John L. Stephens in his classic work on the Mayan civilization, Incidents of Travel in Central America, Chiapas and Yucatan, tells how in one small Mayan temple he discovered 'a pedestal formed of a shining substance resembling glass' around which he was told the ancient priests gathered and consulted pictures created in the 'black, transparent stone.' He wrote, 'A native informed me that their ancestors had known the gift of the vision stone, when his people were instructed in the arts of civilization.'
In Peru, Spanish chroniclers recorded that when they invaded the Incan Empire and captured the King. The Queen and priests immediately fled to the Temple of the Sun in Cuzco, where they communicated with other regents of the land, and decided what was to be done by gazing into the 'black mirror', situated at the Temple's center. Significantly, the Incan Temple of the Sun, and the pyramid complexes of the Mayas, were all located on Earth energy lines. There is thus reason to believe that the Ancients possessed the ability of transmitting images along these lines, and crystal lenses or screens were used at specific centers to transform the images into pictures, much like a modern television set.

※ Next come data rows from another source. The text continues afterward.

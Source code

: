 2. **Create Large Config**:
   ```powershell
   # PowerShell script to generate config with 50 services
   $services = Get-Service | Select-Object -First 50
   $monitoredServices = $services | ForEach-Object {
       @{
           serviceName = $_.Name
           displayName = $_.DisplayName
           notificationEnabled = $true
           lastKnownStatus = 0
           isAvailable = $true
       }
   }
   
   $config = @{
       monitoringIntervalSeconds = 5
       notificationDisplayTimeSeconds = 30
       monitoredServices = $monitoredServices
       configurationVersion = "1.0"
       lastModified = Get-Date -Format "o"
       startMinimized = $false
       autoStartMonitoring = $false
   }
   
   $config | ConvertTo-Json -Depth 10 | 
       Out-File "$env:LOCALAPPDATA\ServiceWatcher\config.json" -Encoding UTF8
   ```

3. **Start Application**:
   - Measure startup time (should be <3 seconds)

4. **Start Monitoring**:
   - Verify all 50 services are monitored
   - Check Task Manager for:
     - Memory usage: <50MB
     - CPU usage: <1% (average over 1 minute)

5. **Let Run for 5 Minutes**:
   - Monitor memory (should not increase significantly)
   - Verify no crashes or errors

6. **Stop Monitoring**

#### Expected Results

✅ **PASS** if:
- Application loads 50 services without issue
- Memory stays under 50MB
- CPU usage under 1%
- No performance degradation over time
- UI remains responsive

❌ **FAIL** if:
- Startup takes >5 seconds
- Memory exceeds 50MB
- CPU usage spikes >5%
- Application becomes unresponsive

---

When we examine what modern research is uncovering regarding the full spectrum of the properties of crystals, and compare this with the Ancient knowledge, we discover we are touching upon only the very beginnings of a vast forgotten technology. Crystals, at their simplest functional level, can store light and discharge it, or convert sunlight directly into electricity. A step beyond, the crystalline form can also store information in vast quantities. A cut sliver of crystal can pick up a specified vibratory pattern; the silver can then be 'frozen' and subsequently 'unfrozen' later to playback the pattern. A complex sandwich of liquid crystal layers and mirrors act as light valves to create closed loops of light and moonlight signals, which correspond to a two alphabet system of information storage. By such means, information can be stored with a density of 2,500-fold over that of conventional electrical-digital computers. The first working model of the light and crystal computer is scheduled to be operational within a very short time. But one wonders if someone else, long ago, developed such a system before us. Could there be banks and libraries of knowledge stored in the crystals of standing stones, stone circles and other monuments around the world, just waiting, silently, for modern man to tap into them and learn the wisdom hidden within? Not only knowledge, but the actual consciousness and emotional energies of psychic individuals from past ages may still reside in many ancient crystal forms.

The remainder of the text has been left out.